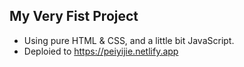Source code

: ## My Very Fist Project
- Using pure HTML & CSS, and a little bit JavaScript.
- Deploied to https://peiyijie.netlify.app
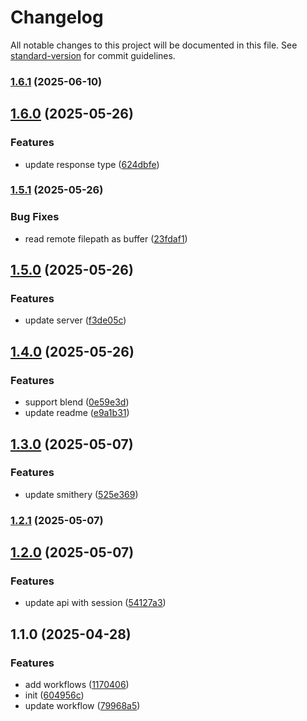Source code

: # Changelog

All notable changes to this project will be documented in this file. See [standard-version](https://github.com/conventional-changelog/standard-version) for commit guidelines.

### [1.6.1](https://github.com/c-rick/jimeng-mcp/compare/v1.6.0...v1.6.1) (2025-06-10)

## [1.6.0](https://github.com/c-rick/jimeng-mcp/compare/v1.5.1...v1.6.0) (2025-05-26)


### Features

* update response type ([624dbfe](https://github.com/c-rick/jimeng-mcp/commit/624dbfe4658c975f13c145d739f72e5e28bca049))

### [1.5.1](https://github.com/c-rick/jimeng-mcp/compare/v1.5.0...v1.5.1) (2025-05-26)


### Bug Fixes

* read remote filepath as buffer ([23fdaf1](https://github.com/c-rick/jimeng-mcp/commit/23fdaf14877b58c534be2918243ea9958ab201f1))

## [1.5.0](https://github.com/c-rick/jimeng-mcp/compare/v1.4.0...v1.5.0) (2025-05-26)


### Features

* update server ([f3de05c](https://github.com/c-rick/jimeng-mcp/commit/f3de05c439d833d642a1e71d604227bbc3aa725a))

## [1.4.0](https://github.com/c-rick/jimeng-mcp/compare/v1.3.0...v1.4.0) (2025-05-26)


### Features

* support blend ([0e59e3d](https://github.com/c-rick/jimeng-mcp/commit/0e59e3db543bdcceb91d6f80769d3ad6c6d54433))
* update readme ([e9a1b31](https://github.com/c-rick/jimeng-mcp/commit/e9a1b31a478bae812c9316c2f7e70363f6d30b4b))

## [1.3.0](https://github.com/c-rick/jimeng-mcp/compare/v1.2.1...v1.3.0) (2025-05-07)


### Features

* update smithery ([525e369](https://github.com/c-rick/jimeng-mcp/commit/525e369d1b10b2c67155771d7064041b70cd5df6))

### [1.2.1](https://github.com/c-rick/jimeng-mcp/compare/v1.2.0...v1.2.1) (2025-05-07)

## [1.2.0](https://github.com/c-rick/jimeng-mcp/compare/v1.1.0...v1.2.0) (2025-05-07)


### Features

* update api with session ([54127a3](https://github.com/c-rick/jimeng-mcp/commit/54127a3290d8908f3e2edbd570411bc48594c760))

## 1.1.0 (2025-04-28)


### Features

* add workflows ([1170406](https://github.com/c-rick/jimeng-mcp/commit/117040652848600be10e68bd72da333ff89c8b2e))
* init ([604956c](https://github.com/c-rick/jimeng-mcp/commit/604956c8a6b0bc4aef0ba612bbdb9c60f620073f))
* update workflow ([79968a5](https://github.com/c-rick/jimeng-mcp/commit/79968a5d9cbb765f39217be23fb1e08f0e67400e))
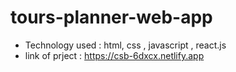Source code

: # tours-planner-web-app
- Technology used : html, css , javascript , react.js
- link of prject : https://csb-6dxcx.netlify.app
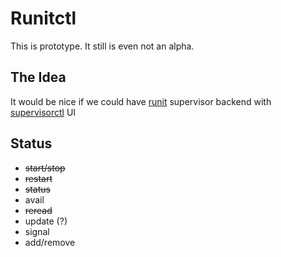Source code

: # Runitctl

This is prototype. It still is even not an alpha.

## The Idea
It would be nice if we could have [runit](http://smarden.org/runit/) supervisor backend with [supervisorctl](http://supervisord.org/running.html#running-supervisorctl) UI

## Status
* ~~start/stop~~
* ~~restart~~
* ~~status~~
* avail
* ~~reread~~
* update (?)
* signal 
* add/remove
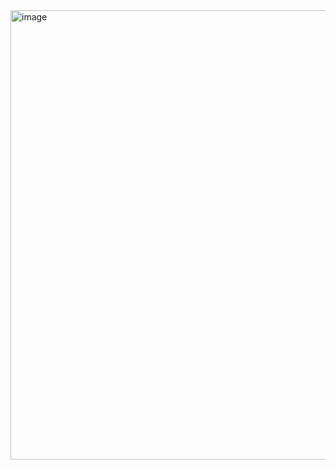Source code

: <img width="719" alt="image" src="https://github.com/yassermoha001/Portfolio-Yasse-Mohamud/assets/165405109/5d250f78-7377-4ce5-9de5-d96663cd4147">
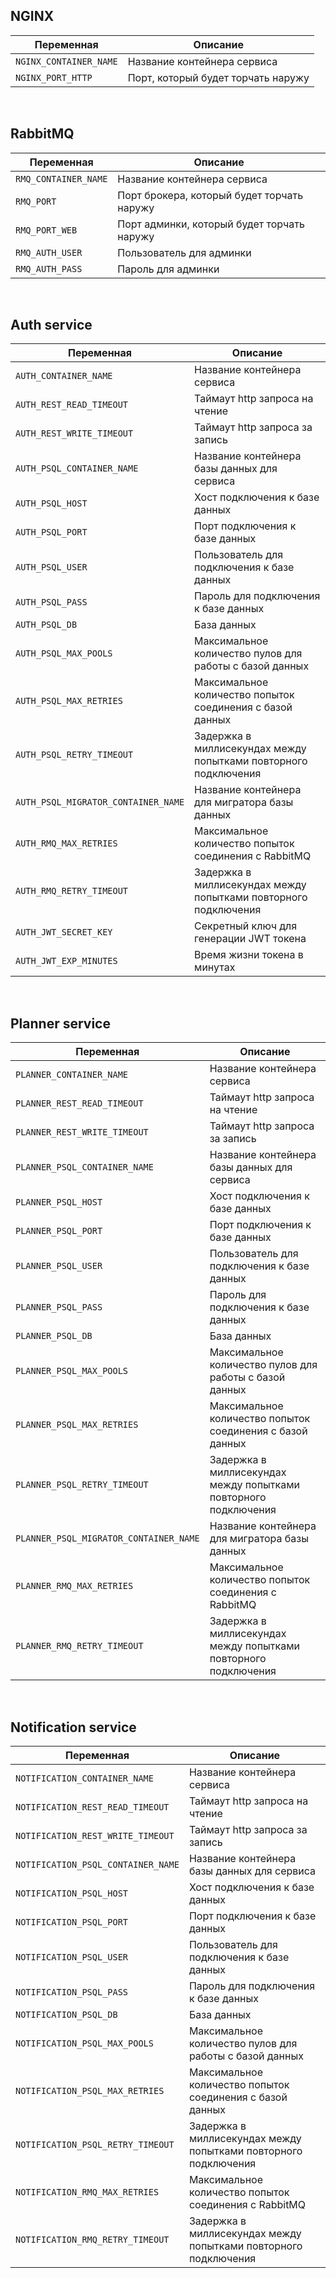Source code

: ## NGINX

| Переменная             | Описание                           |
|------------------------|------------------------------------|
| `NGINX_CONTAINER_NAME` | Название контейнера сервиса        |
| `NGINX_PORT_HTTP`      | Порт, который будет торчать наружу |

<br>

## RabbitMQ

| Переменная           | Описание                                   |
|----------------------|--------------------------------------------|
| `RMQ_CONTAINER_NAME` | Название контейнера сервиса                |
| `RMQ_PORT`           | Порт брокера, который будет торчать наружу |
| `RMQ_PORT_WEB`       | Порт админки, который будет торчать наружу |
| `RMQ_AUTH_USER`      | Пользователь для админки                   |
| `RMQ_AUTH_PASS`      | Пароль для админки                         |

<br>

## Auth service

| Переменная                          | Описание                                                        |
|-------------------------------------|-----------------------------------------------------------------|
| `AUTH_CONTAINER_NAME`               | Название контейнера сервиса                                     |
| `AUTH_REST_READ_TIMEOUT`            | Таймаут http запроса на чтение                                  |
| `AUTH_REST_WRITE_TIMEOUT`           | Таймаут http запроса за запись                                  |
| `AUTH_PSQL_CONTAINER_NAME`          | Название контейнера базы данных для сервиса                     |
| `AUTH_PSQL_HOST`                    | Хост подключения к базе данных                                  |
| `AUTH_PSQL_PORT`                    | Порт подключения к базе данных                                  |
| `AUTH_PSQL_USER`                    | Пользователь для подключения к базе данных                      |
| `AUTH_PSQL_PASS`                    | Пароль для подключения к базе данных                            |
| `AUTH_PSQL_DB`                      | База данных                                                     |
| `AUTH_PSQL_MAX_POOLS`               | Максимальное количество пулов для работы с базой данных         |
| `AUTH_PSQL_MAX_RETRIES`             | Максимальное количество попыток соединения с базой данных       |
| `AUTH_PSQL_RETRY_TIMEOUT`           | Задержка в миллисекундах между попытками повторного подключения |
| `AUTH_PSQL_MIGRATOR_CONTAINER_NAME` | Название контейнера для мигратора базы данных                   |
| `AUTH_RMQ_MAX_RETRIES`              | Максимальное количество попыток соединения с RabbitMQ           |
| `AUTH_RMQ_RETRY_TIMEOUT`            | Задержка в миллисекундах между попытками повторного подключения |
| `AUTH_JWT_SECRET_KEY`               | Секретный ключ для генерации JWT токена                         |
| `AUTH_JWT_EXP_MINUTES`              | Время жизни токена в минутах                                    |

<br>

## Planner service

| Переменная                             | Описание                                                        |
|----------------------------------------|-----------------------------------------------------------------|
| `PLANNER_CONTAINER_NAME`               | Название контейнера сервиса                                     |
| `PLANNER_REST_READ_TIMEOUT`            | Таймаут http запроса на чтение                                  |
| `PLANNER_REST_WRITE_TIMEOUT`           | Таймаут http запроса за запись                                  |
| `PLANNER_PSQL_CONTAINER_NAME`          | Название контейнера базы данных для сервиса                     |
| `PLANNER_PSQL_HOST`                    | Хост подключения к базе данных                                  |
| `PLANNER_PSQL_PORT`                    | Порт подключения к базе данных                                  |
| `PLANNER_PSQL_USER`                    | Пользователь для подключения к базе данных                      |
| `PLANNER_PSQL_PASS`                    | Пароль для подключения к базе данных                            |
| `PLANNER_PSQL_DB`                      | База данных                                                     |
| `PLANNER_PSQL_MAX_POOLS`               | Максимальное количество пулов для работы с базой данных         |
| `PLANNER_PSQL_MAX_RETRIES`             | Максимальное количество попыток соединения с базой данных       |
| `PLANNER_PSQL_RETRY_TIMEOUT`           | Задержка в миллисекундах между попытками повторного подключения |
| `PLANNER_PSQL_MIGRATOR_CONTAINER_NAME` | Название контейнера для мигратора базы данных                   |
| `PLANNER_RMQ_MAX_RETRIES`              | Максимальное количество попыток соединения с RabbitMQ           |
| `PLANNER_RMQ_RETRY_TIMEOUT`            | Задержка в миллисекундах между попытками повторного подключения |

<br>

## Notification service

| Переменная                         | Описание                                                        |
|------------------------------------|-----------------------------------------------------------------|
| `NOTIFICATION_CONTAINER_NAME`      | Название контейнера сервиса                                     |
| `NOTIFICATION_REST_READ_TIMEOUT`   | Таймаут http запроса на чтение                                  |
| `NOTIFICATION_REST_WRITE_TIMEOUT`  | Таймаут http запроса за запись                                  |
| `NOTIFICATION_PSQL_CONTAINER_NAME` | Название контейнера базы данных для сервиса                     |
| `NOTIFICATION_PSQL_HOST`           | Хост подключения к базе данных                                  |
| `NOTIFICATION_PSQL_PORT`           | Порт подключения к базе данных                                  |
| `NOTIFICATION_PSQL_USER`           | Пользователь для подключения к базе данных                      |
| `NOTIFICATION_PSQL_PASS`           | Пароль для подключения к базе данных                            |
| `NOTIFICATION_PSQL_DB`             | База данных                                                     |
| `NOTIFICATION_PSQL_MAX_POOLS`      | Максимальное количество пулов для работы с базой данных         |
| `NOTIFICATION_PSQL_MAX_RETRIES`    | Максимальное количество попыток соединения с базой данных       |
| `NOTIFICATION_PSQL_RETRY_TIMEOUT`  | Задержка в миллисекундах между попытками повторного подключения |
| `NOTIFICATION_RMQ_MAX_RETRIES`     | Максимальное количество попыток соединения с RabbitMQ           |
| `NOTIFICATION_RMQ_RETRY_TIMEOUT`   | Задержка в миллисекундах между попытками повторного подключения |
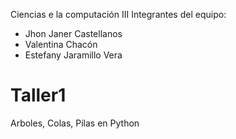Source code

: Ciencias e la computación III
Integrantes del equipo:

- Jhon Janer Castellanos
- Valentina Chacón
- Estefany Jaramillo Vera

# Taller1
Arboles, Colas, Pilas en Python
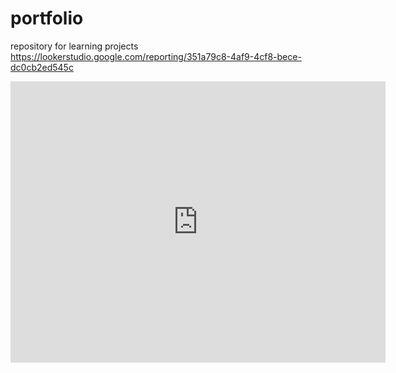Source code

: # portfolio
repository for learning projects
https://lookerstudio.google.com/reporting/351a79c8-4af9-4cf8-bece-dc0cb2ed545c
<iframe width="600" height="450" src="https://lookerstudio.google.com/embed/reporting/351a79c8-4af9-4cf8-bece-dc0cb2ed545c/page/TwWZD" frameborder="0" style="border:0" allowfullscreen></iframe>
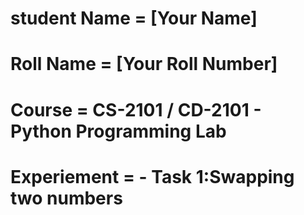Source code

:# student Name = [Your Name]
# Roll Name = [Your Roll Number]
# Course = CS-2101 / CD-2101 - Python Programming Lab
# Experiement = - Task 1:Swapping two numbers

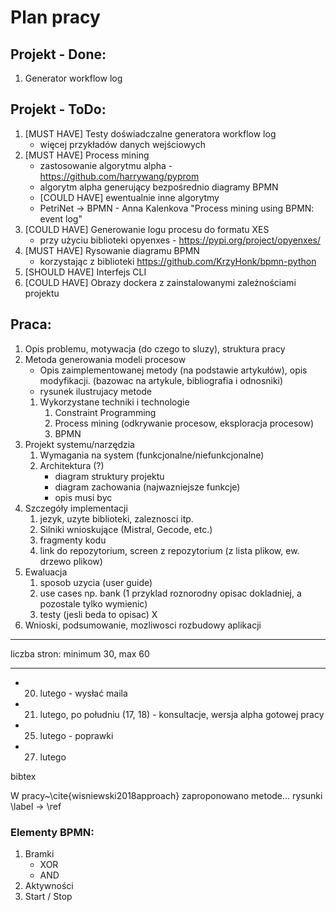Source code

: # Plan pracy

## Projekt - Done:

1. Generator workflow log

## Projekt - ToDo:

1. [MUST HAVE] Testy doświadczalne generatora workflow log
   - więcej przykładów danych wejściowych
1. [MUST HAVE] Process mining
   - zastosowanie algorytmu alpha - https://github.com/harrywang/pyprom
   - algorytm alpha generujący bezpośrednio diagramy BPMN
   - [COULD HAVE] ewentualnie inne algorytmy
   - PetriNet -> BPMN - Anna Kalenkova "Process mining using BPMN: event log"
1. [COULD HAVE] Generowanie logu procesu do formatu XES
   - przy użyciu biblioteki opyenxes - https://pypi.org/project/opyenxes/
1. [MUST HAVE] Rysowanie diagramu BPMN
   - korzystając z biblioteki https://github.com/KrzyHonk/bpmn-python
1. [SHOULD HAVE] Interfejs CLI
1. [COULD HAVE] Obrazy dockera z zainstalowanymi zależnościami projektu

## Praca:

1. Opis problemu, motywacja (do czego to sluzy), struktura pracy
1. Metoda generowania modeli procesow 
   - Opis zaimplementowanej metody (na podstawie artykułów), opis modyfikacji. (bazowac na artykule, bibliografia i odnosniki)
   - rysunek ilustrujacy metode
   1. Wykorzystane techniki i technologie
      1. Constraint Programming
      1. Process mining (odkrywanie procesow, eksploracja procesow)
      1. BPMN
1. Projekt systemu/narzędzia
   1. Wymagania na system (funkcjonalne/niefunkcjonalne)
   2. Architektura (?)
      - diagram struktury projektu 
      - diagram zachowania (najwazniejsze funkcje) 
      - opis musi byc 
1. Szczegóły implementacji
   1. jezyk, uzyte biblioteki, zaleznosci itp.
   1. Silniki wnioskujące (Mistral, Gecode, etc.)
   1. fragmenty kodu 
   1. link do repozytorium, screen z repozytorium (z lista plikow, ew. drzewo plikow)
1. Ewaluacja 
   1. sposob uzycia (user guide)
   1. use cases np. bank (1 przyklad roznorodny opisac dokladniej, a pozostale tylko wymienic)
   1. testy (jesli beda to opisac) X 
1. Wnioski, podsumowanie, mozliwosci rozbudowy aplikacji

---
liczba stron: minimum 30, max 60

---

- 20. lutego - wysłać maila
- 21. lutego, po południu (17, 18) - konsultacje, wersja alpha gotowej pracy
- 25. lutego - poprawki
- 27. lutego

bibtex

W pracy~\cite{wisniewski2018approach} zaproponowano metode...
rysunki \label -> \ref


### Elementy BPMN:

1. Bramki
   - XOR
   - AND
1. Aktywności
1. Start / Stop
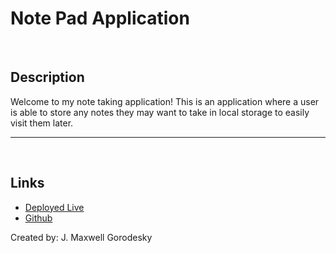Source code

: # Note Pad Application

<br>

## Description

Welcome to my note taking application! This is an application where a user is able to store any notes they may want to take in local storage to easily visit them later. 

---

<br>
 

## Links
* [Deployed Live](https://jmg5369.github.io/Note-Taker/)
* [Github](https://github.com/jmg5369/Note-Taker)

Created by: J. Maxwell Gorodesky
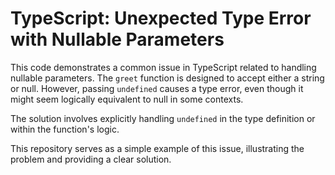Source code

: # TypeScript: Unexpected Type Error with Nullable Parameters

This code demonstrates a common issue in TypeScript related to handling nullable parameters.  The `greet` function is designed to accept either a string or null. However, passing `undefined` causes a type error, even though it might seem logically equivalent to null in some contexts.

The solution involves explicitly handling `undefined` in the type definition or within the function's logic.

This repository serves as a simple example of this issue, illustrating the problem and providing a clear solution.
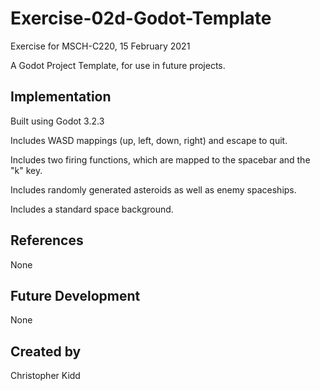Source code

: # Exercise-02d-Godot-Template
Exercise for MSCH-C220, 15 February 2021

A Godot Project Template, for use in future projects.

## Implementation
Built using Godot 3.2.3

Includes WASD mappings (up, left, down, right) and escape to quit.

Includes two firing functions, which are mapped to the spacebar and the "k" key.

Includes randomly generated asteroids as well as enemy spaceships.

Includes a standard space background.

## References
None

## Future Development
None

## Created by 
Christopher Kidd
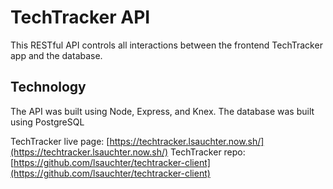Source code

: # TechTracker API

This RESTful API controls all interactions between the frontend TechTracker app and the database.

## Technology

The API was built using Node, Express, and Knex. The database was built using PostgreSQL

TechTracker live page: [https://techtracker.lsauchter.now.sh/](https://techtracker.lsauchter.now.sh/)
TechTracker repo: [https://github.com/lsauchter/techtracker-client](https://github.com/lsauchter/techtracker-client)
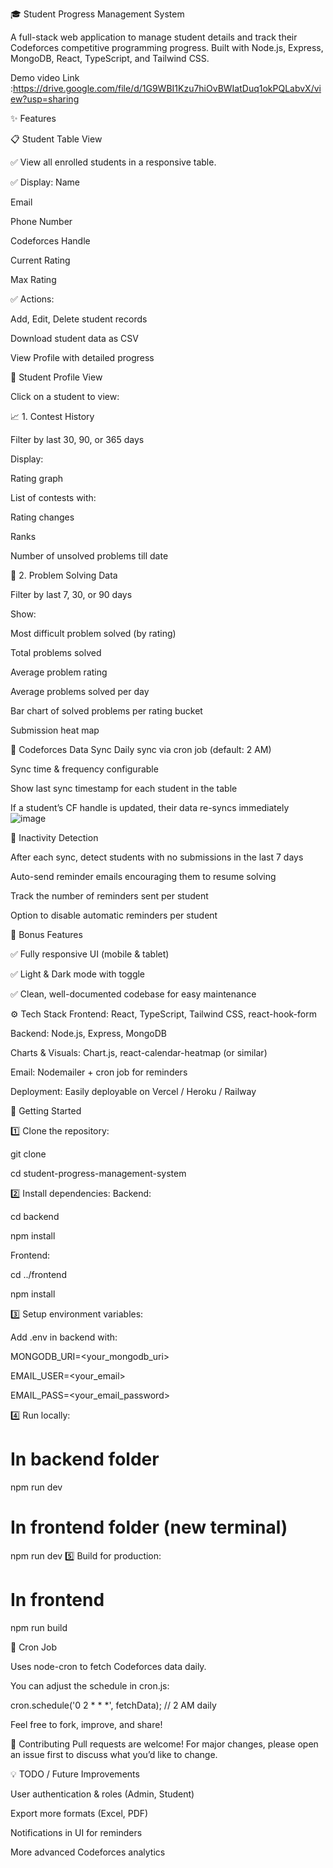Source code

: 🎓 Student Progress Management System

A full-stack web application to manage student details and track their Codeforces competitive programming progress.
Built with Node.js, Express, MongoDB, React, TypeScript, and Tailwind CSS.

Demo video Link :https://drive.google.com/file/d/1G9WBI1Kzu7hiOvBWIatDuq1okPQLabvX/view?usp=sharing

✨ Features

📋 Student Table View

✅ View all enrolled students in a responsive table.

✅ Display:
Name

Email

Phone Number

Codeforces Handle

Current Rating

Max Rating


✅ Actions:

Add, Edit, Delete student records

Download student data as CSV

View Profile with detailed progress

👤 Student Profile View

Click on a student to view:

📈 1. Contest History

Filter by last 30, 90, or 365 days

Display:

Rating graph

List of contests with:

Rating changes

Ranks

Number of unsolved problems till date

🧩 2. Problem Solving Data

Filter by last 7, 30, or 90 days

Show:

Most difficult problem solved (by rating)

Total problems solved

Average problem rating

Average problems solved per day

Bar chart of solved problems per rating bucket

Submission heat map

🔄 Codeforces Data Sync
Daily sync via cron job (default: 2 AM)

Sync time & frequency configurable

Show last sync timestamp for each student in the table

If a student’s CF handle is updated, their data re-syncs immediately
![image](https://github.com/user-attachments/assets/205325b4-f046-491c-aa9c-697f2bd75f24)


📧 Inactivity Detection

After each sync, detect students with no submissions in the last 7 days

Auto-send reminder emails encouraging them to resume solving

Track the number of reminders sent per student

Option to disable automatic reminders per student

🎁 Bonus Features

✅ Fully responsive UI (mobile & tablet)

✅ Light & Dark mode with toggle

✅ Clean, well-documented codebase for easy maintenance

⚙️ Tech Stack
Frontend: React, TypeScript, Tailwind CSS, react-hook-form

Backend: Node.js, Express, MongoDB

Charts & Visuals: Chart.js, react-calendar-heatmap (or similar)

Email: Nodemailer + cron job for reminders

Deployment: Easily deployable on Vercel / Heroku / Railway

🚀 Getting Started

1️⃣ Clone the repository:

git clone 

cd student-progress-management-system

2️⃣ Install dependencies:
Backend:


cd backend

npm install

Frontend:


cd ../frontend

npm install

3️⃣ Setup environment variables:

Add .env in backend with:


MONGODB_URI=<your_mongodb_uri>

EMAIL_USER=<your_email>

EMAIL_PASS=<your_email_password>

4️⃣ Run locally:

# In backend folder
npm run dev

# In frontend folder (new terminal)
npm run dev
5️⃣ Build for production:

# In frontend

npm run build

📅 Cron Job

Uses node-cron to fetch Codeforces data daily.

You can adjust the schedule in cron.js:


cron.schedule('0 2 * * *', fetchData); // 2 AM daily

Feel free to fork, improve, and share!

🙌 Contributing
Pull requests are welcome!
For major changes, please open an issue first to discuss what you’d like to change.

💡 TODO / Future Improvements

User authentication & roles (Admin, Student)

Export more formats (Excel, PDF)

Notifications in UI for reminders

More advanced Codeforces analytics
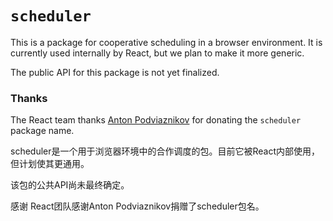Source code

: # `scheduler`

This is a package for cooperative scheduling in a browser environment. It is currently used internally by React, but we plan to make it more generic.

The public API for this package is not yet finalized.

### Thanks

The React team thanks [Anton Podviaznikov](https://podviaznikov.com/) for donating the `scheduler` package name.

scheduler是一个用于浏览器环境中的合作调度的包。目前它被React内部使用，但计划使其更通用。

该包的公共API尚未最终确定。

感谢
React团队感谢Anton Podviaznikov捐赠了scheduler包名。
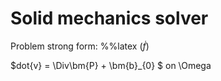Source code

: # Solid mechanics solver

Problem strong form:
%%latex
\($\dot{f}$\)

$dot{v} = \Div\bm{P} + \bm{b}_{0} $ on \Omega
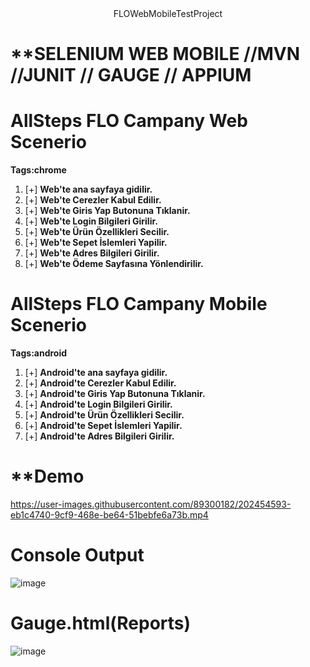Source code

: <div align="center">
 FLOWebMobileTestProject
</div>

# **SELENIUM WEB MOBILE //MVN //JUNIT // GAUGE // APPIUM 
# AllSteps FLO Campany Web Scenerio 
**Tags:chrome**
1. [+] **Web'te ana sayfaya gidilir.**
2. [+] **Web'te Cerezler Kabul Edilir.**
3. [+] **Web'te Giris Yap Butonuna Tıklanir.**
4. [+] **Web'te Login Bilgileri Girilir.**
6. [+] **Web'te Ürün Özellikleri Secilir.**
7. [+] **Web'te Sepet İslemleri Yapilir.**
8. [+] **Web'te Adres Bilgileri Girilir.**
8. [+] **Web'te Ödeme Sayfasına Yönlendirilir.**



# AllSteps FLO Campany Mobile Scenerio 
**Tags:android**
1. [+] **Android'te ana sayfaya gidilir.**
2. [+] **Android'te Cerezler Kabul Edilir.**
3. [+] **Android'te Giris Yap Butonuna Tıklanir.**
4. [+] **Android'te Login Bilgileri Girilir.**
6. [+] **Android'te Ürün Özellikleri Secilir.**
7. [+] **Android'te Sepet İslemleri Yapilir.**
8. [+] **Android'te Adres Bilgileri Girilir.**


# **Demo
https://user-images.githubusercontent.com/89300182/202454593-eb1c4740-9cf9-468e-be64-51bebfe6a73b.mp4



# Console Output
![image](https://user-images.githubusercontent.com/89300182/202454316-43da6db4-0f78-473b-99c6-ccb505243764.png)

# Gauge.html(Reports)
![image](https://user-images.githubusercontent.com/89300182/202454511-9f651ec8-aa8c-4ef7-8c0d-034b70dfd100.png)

WORK ORDER
Answer with a number alone. It should equal the count of lines in the entries that hold "Giris".

TASK ANSWER
2